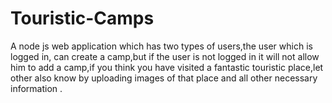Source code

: # Touristic-Camps 
A node js web application which has two types of users,the user which is logged in, can create a camp,but if the user is not logged in 
it will not allow him to add a camp,if you think you have visited a fantastic touristic place,let other also know by uploading images of that place and all other necessary information .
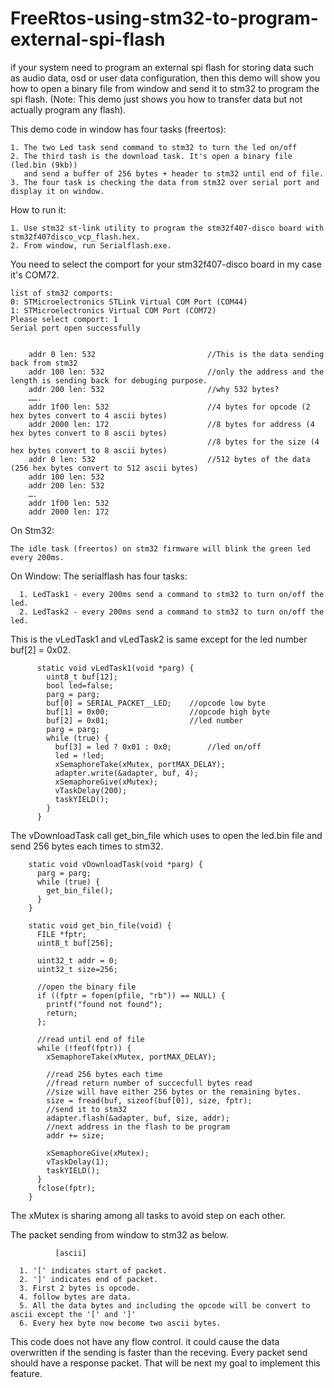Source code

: # FreeRtos-using-stm32-to-program-external-spi-flash
if your system need to program an external spi flash for storing data such as audio data, osd or user data configuration, then this demo will show you how to open a binary file from window and send it to stm32 to program the spi flash. 
      (Note: This demo just shows you how to transfer data but not actually program any flash).

This demo code in window has four tasks (freertos):
  
    1. The two Led task send command to stm32 to turn the led on/off
    2. The third tash is the download task. It's open a binary file (led.bin (9kb))
       and send a buffer of 256 bytes + header to stm32 until end of file.
    3. The four task is checking the data from stm32 over serial port and display it on window.
    
How to run it:
  
    1. Use stm32 st-link utility to program the stm32f407-disco board with stm32f407disco_vcp_flash.hex.
    2. From window, run Serialflash.exe. 

You need to select the comport for your stm32f407-disco board in my case it's COM72.

    list of stm32 comports:
    0: STMicroelectronics STLink Virtual COM Port (COM44)
    1: STMicroelectronics Virtual COM Port (COM72)
    Please select comport: 1
    Serial port open successfully
    
    
        addr 0 len: 532                         //This is the data sending back from stm32
        addr 100 len: 532                       //only the address and the length is sending back for debuging purpose.
        addr 200 len: 532                       //why 532 bytes?
        …….                                         
        addr 1f00 len: 532                      //4 bytes for opcode (2 hex bytes convert to 4 ascii bytes) 
        addr 2000 len: 172                      //8 bytes for address (4 hex bytes convert to 8 ascii bytes) 
                                                //8 bytes for the size (4 hex bytes convert to 8 ascii bytes)
        addr 0 len: 532                         //512 bytes of the data (256 hex bytes convert to 512 ascii bytes)
        addr 100 len: 532                      
        addr 200 len: 532                       
        ….
        addr 1f00 len: 532
        addr 2000 len: 172

On Stm32:

    The idle task (freertos) on stm32 firmware will blink the green led every 200ms.

On Window:
    The serialflash has four tasks:
      
      1. LedTask1 - every 200ms send a command to stm32 to turn on/off the led.
      2. LedTask2 - every 200ms send a command to stm32 to turn on/off the led.
      
This is the vLedTask1 and vLedTask2 is same except for the led number buf[2] = 0x02.

          static void vLedTask1(void *parg) {
            uint8_t buf[12];
            bool led=false;
            parg = parg;
            buf[0] = SERIAL_PACKET__LED;	//opcode low byte
            buf[1] = 0x00;					//opcode high byte
            buf[2] = 0x01;					//led number
            parg = parg;
            while (true) {
              buf[3] = led ? 0x01 : 0x0;		//led on/off
              led = !led;
              xSemaphoreTake(xMutex, portMAX_DELAY);
              adapter.write(&adapter, buf, 4);
              xSemaphoreGive(xMutex);
              vTaskDelay(200);
              taskYIELD();
            }
          }
  
The vDownloadTask call get_bin_file which uses to open the led.bin file and send 256 bytes each times to stm32. 

        static void vDownloadTask(void *parg) {
          parg = parg;
          while (true) {
            get_bin_file();
          }
        }

        static void get_bin_file(void) {
          FILE *fptr;
          uint8_t buf[256];

          uint32_t addr = 0;
          uint32_t size=256;
          
          //open the binary file
          if ((fptr = fopen(pfile, "rb")) == NULL) { 
            printf("found not found"); 
            return; 
          };

          //read until end of file
          while (!feof(fptr)) {
            xSemaphoreTake(xMutex, portMAX_DELAY);
            
            //read 256 bytes each time
            //fread return number of succecfull bytes read
            //size will have either 256 bytes or the remaining bytes.
            size = fread(buf, sizeof(buf[0]), size, fptr);
            //send it to stm32
            adapter.flash(&adapter, buf, size, addr);
            //next address in the flash to be program
            addr += size;   
            
            xSemaphoreGive(xMutex);
            vTaskDelay(1);
            taskYIELD();
          }
          fclose(fptr);
        }


The xMutex is sharing among all tasks to avoid step on each other.
   
The packet sending from window to stm32 as below.
     
              [ascii]
    
      1. '[' indicates start of packet.
      2. ']' indicates end of packet.
      3. First 2 bytes is opcode.
      4. follow bytes are data. 
      5. All the data bytes and including the opcode will be convert to ascii except the '[' and ']'
      6. Every hex byte now become two ascii bytes.


This code does not have any flow control. it could cause the data overwritten if the sending is faster than the receving.
Every packet send should have a response packet. That will be next my goal to implement this feature.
┄┄┄┄┄┄┄┄┄┄
> _What you need to do_
In the entries above, find the line with "bytes for address" and the line with "512 ascii bytes)", then restate word for word both of them and every line between, with nothing more.

> _Expected answer_
        addr 2000 len: 172                      //8 bytes for address (4 hex bytes convert to 8 ascii bytes) 
                                                //8 bytes for the size (4 hex bytes convert to 8 ascii bytes)
        addr 0 len: 532                         //512 bytes of the data (256 hex bytes convert to 512 ascii bytes)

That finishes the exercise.